Caméra-stylo, programme n°51 |

1926: le cinéaste et théoricien anglais John Grierson fait pour la première fois usage du terme «documentaire» dans son acception actuelle. 1995: l’industrie américaine reconnaît le genre en créant une catégorie spéciale pour les nominations aux Oscars. Entre ces deux dates fondatrices a eu lieu un formidable débat, souvent polémique, pour tenter de définir le cinéma documentaire et ce, à coups de grandes envolées parfois franchement utopiques.

Une attitude morale

Au jour d’aujourd’hui, les vrais cinéastes œuvrant dans le genre sont moins dupes d’eux-mêmes et ont presque tous renoncé à montrer la réalité «toute nue»; pour la plupart d’entre eux, faire un film documentaire consiste surtout à montrer les limites du cinéma dans ses prétentions à dévoiler la vérité. Conscient de délivrer un point de vue sur le réel (plutôt que le réel lui-même) par le biais des images et des sons, ils méditent et mettent en question cette immense responsabilité — tourner un documentaire, a écrit Godard, c’est adopter «une attitude morale».

A l’heure actuelle, cette responsabilité devient presque écrasante: l’avènement de l’ère audiovisuelle, flanquée de sa fameuse information instantanée (qui constitue une dangereuse fumisterie), charrie un flux d’images qui ne procèdent guère d’une «attitude morale» et dont la conception ne fait plus débat.
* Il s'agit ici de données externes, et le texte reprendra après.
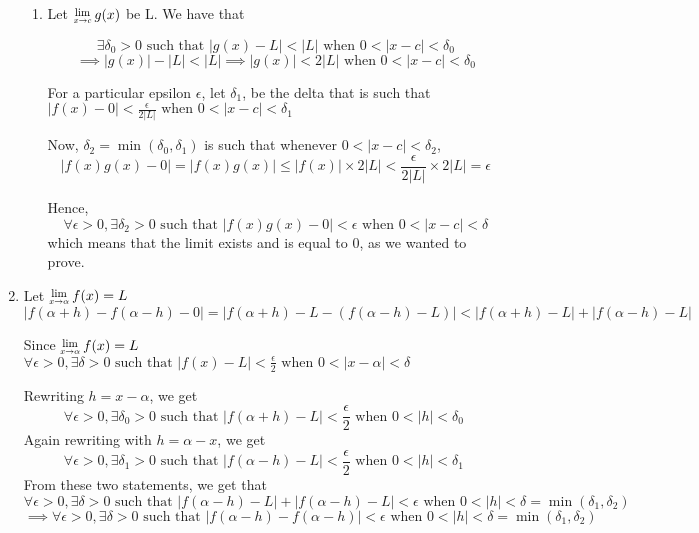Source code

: \documentclass{article}
\newcommand{\Lim}[1]{\raisebox{0.5ex}{\scalebox{0.8}{$\displaystyle \lim_{#1}\;$}}}
\begin{document}
\begin{enumerate}
\begin{enumerate}
                         \item Let $\Lim{x \to c} g(x)$ be L. We have that 

                                 $$\exists \delta_0 > 0 \text{ such that } |g(x) - L| < |L|\text{ when } 0 < |x-c| < \delta_0$$
                                 $$\implies |g(x)| - |L| < |L| \implies |g(x)| < 2|L| \text{ when } 0 < |x-c| < \delta_0$$

                                 For a particular epsilon $\epsilon$, let $\delta_1$, be the delta that is such that 
                                 $|f(x) - 0 | < \frac{\epsilon}{2|L|} \text{ when } 0 < |x-c| < \delta_1$

                         Now, $\delta_2 = \min(\delta_0, \delta_1)$ is such that  whenever $0 < |x-c| < \delta_2$, 
                                 $$|f(x)g(x) - 0| = |f(x)g(x)| \leq |f(x)| \times 2|L| < \frac{\epsilon}{2|L|} \times 2|L| = \epsilon$$

                                 Hence,
                         $$\forall \epsilon>0, \exists \delta_2>0  \text{ such that } |f(x)g(x) - 0| < \epsilon  \text{ when } 0 < |x-c| < \delta$$
                         which means that the limit exists and is equal to $0$, as we wanted to prove.
                \end{enumerate}
        \item Let $\Lim{x\to \alpha}f(x) = L$
                $$|f(\alpha+h) - f(\alpha-h) - 0| = |f(\alpha+h) - L - (f(\alpha-h) - L)| < |f(\alpha+h)-L| + |f(\alpha-h) - L|$$

                Since $\Lim{x\to \alpha}f(x) = L$
                $\forall \epsilon>0, \exists \delta>0  \text{ such that } |f(x) - L| < \frac{\epsilon}{2}  \text{ when } 0 < |x-\alpha| < \delta $

                Rewriting $h = x-\alpha$, we get
                $$
                \forall \epsilon>0, \exists \delta_0>0  \text{ such that } |f(\alpha + h) - L| < \frac{\epsilon}{2}  \text{ when } 0 < |h| < \delta_0
                $$
                Again rewriting with $h = \alpha-x$, we get 
                $$
                \forall \epsilon>0, \exists \delta_1>0  \text{ such that } |f(\alpha - h) - L| < \frac{\epsilon}{2}  \text{ when } 0 < |h| < \delta_1
                $$
                From these two statements, we get that
                $$\forall \epsilon>0, \exists \delta>0  \text{ such that } |f(\alpha-h) - L| + |f(\alpha - h) - L| < \epsilon  \text{ when } 0 < |h| < \delta = \min(\delta_1, \delta_2)$$
                $$
                \implies \forall \epsilon>0, \exists \delta>0  \text{ such that } |f(\alpha-h) - f(\alpha - h)|< \epsilon  \text{ when } 0 < |h| < \delta = \min(\delta_1, \delta_2)
                $$


\end{enumerate}
\end{document}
Beauté, rigueur, émotion et honnêteté intellectuelle menacent d’être emportés par ce maelström cathodique que personne, dans l’Institution Télévision, ne semble être en mesure de contrôler.

Le documentaire de création

Bien qu’ils soient désormais le plus souvent produits par cette même Télévision, les vrais cinéastes documentaires s’efforcent de se démarquer de cette régression catastrophique en faisant valoir leur différence qui est le produit, comme nous l’avons constaté plus haut, de près de «septante ans d’intelligence» — d’où l’apparition en France de la notion quasi officielle de «documentaire de création». Pratiquant l’art de la distance, de l’humilité, de l’écoute, de la mémoire, de l’auto-réflexion, les vrais cinéastes documentaires sont devenus malgré eux des activistes politiques, dans le sens où ils s’opposent forcément à la culture audiovisuelle dominante en cultivant ce type de «valeurs» cinématographiques.
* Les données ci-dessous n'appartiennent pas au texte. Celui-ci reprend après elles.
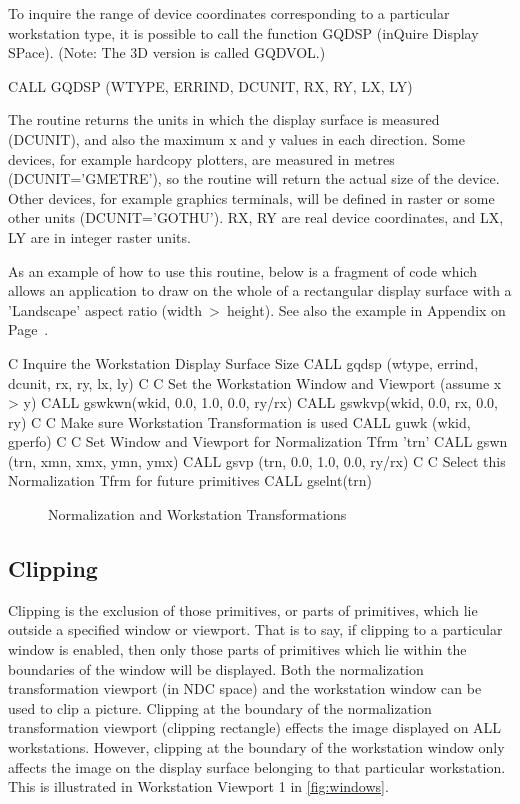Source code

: To inquire the range of device coordinates corresponding to a particular
workstation type, it is possible to call the function GQDSP
(inQuire Display SPace). (Note: The 3D version is called GQDVOL.)
\begin{XMP}
CALL GQDSP (WTYPE, ERRIND, DCUNIT, RX, RY, LX, LY)
\end{XMP}
The routine returns the units in which the display surface
is measured (DCUNIT), and also the maximum x and y values
in each direction.
Some devices, for example hardcopy plotters, are measured in metres
(DCUNIT='GMETRE'), so the routine will return the actual size of the
device. Other devices, for example graphics terminals,
will be defined in raster or some other units (DCUNIT='GOTHU').
RX, RY are real device coordinates,
and LX, LY are in integer raster units.
 
As an example of how to use this routine, below is a fragment of code
which allows an application to draw on the whole of a rectangular
display surface with a 'Landscape' aspect ratio
(width~>~height).
See also the example in Appendix on Page~\pageref{sec:ex3dv}.
\begin{XMP}
C  Inquire the Workstation Display Surface Size
      CALL gqdsp (wtype, errind, dcunit, rx, ry, lx, ly)
C
C  Set the Workstation Window and Viewport (assume x > y)
      CALL gswkwn(wkid, 0.0, 1.0, 0.0, ry/rx)
      CALL gswkvp(wkid, 0.0, rx,  0.0, ry)
C
C  Make sure Workstation Transformation is used
      CALL guwk  (wkid, gperfo)
C
C  Set Window and Viewport for Normalization Tfrm 'trn'
      CALL gswn  (trn,  xmn, xmx, ymn, ymx)
      CALL gsvp  (trn,  0.0, 1.0, 0.0, ry/rx)
C
C  Select this Normalization Tfrm for future primitives
      CALL gselnt(trn)
\end{XMP}
\begin{figure}[h]
\caption{Normalization and Workstation Transformations}
\label{fig:trafos}
\end{figure}
\subsection{\protect\label{sec:nrmclp}Clipping}
 
Clipping is the exclusion of those primitives, or parts of primitives,
which lie outside a specified window or viewport. That is to say, if
clipping to a particular window is enabled, then only those parts of
primitives which lie within the boundaries of the window will be
displayed. Both the normalization transformation viewport (in NDC space)
and the workstation window can be used to clip a picture.
Clipping at the boundary of the normalization transformation viewport
(clipping rectangle) effects the image displayed on ALL workstations.
However, clipping at the boundary of the
workstation window only affects the image on the display surface
belonging to that particular workstation.
This is illustrated in Workstation Viewport 1 in \ref{fig:windows}.
 
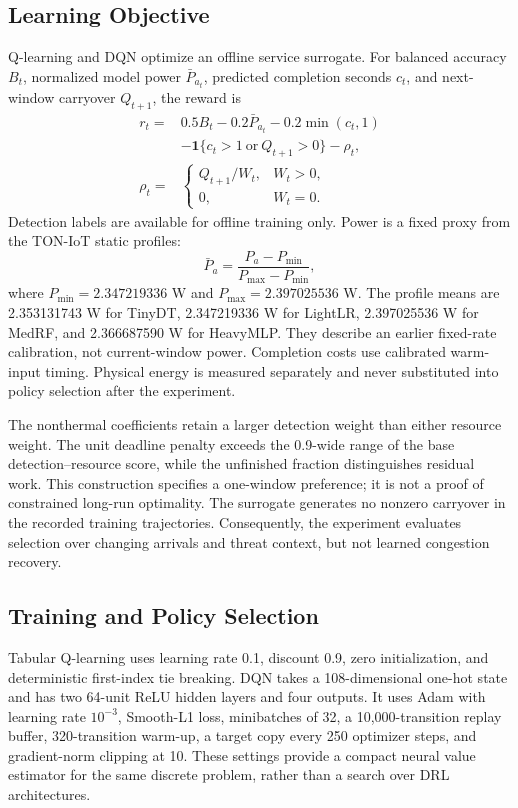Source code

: \documentclass[journal]{IEEEtran}
\newcommand{\ind}{\mathbf{1}}
\begin{document}
\subsection{Learning Objective}
Q-learning and DQN optimize an offline service surrogate. For balanced accuracy $B_t$, normalized model power $\bar P_{a_t}$, predicted completion seconds $c_t$, and next-window carryover $Q_{t+1}$, the reward is
\begin{align}\label{eq:reward}
r_t={}&0.5B_t-0.2\bar P_{a_t}-0.2\min(c_t,1)\nonumber\\
&-\ind\{c_t>1\ \text{or}\ Q_{t+1}>0\}-\rho_t,\\
\rho_t={}&\begin{cases}Q_{t+1}/W_t,&W_t>0,\\0,&W_t=0.\end{cases}\nonumber
\end{align}
Detection labels are available for offline training only. Power is a fixed proxy from the TON-IoT static profiles:
\begin{equation}\label{eq:power}
\bar P_a=\frac{P_a-P_{\min}}{P_{\max}-P_{\min}},
\end{equation}
where $P_{\min}=2.347219336$ W and $P_{\max}=2.397025536$ W. The profile means are 2.353131743 W for TinyDT, 2.347219336 W for LightLR, 2.397025536 W for MedRF, and 2.366687590 W for HeavyMLP. They describe an earlier fixed-rate calibration, not current-window power. Completion costs use calibrated warm-input timing. Physical energy is measured separately and never substituted into policy selection after the experiment.

The nonthermal coefficients retain a larger detection weight than either resource weight. The unit deadline penalty exceeds the 0.9-wide range of the base detection--resource score, while the unfinished fraction distinguishes residual work. This construction specifies a one-window preference; it is not a proof of constrained long-run optimality. The surrogate generates no nonzero carryover in the recorded training trajectories. Consequently, the experiment evaluates selection over changing arrivals and threat context, but not learned congestion recovery.

\subsection{Training and Policy Selection}\label{sec:training}
Tabular Q-learning uses learning rate 0.1, discount 0.9, zero initialization, and deterministic first-index tie breaking. DQN takes a 108-dimensional one-hot state and has two 64-unit ReLU hidden layers and four outputs. It uses Adam with learning rate $10^{-3}$, Smooth-L1 loss, minibatches of 32, a 10,000-transition replay buffer, 320-transition warm-up, a target copy every 250 optimizer steps, and gradient-norm clipping at 10. These settings provide a compact neural value estimator for the same discrete problem, rather than a search over DRL architectures.
\end{document}
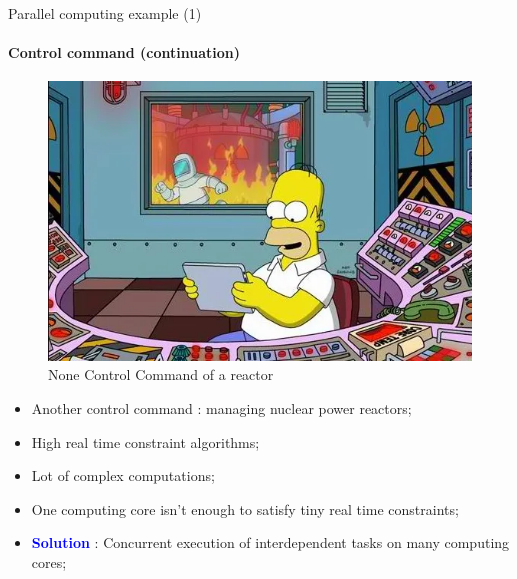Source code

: \documentclass[compress,10pt,aspectratio=169]{beamer}
\begin{document}
\begin{frame}[fragile]{Parallel computing example (1)}
    \framesubtitle{Control command (continuation)}
    \small
    \begin{multicols}{2}
        \begin{figure}[h]      
            \includegraphics[width=\linewidth]{../Images/NuclearPlantSimpson.png}
            \caption{None Control Command of a reactor}
        \end{figure}
    \begin{itemize}
        \item Another control command : managing nuclear power reactors;
        \item High real time constraint algorithms;
        \item Lot of complex computations;
        \item One computing core isn't enough to satisfy tiny real time constraints;
        \item \textcolor{blue}{\bf Solution} : Concurrent execution of interdependent tasks on many computing cores; 
    \end{itemize}
\end{multicols}
\end{frame}
\end{document}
Très loin de l’antédiluvienne distinction entre documentaire et fiction (reprise et ânonnée par la télé pour mieux tromper son public), les activistes des cinémas du réel déjouent de plus en plus ce faux problème (est-ce faux, est-ce vrai?) en s’attachant à décrire le regard que portent sur le monde des personnes existantes — le documentaire devenant dès lors un moyen de rendre compte de la «vérité» de nos productions imaginaires.

A la place de l’autre

Passion Cinéma se fait donc l’écho de cette évolution en présentant une sélection passionnante de documentaires inédits qui, tous ou presque, s’effacent devant le regard ou l’imaginaire d’une autre personne: l’artiste Niki de Saint-Phalle, le poète sud-africain Breyten Breitenbach, le dessinateur américain Crumb, l’agitateur Markus Jura Suisse, un guérisseur, des musiciens juifs ou un petit entrepreneur en mets pré-cuisinés…

En accordant à ces personnes existantes la durée long-métrage et la plénitude du grand écran, les vrais cinéastes documentaires raniment alors une vertu cinématographique oubliée par les as du tout audiovisuel: l’empathie ou, autrement dit, la faculté de se mettre à la place de l’autre, d’éprouver et de ressentir au plus profond la différence qui nous unit.